**Data:**

- - - - -

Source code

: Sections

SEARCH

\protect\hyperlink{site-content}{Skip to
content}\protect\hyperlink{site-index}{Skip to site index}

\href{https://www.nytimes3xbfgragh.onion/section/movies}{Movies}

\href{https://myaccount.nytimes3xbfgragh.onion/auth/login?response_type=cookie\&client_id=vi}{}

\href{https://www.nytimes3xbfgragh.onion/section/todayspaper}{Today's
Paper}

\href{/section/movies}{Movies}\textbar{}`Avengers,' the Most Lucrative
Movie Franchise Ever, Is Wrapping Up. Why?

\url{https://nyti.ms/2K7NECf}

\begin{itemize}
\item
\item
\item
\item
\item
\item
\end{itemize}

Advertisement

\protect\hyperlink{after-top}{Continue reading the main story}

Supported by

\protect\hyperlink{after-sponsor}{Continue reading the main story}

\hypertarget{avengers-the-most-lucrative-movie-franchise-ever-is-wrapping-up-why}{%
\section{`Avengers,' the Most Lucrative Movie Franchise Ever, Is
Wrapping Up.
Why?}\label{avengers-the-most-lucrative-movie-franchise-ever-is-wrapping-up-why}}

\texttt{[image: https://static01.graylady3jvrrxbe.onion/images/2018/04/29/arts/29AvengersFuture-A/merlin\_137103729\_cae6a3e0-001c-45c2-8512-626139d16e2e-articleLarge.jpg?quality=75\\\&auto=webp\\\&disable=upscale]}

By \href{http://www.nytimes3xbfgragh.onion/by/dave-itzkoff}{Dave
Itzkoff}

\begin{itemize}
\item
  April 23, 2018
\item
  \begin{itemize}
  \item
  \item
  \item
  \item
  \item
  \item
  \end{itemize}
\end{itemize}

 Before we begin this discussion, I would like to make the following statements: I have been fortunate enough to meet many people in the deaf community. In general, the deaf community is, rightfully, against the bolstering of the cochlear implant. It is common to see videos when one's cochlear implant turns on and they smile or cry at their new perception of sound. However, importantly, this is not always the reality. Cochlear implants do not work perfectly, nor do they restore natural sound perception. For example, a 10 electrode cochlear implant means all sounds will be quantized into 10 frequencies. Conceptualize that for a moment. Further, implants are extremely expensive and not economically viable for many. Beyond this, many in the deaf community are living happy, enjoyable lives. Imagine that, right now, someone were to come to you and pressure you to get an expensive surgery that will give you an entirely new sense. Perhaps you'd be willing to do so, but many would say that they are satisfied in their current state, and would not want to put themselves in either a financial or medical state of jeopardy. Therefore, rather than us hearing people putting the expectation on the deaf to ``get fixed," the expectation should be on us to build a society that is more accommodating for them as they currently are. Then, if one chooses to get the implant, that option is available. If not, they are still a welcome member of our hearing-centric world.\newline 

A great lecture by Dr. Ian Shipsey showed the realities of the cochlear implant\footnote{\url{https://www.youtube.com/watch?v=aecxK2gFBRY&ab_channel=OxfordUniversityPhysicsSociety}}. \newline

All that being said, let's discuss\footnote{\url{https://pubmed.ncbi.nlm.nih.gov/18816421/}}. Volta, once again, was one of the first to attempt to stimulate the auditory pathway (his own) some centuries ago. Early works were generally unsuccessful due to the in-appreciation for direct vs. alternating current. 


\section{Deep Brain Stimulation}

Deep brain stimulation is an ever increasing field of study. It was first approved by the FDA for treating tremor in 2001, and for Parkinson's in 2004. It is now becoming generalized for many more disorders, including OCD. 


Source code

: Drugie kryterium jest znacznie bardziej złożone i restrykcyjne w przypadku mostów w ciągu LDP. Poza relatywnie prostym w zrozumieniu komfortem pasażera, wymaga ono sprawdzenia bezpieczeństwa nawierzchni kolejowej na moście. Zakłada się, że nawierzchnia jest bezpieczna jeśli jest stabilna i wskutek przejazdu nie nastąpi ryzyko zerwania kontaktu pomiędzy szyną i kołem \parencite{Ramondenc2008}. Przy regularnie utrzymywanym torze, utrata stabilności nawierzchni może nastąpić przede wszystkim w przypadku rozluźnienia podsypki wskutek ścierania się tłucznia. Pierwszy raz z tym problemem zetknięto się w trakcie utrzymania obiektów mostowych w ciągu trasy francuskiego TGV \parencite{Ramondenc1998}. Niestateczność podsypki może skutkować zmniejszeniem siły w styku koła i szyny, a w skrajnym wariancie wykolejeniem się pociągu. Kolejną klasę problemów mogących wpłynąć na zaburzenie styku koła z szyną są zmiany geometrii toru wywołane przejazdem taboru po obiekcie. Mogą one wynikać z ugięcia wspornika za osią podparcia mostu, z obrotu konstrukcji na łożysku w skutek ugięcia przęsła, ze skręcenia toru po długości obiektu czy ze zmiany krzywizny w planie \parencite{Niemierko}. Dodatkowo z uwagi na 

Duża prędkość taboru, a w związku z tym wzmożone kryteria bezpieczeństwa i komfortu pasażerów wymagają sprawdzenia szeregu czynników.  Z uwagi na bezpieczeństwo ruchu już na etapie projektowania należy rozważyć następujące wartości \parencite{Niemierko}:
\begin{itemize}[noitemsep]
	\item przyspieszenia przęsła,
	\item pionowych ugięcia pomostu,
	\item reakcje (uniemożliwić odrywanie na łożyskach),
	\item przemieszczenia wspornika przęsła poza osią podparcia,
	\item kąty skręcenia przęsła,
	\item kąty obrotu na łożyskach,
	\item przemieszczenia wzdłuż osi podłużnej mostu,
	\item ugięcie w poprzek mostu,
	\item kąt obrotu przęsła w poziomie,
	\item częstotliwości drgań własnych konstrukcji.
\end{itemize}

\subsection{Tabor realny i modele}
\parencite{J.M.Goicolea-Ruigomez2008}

- - - - -

**What you are asked to do:** Go through the entries and return each line where the word "site" appears.

**Answer section:**
\protect\hyperlink{site-content}{Skip to
content}\protect\hyperlink{site-index}{Skip to site index}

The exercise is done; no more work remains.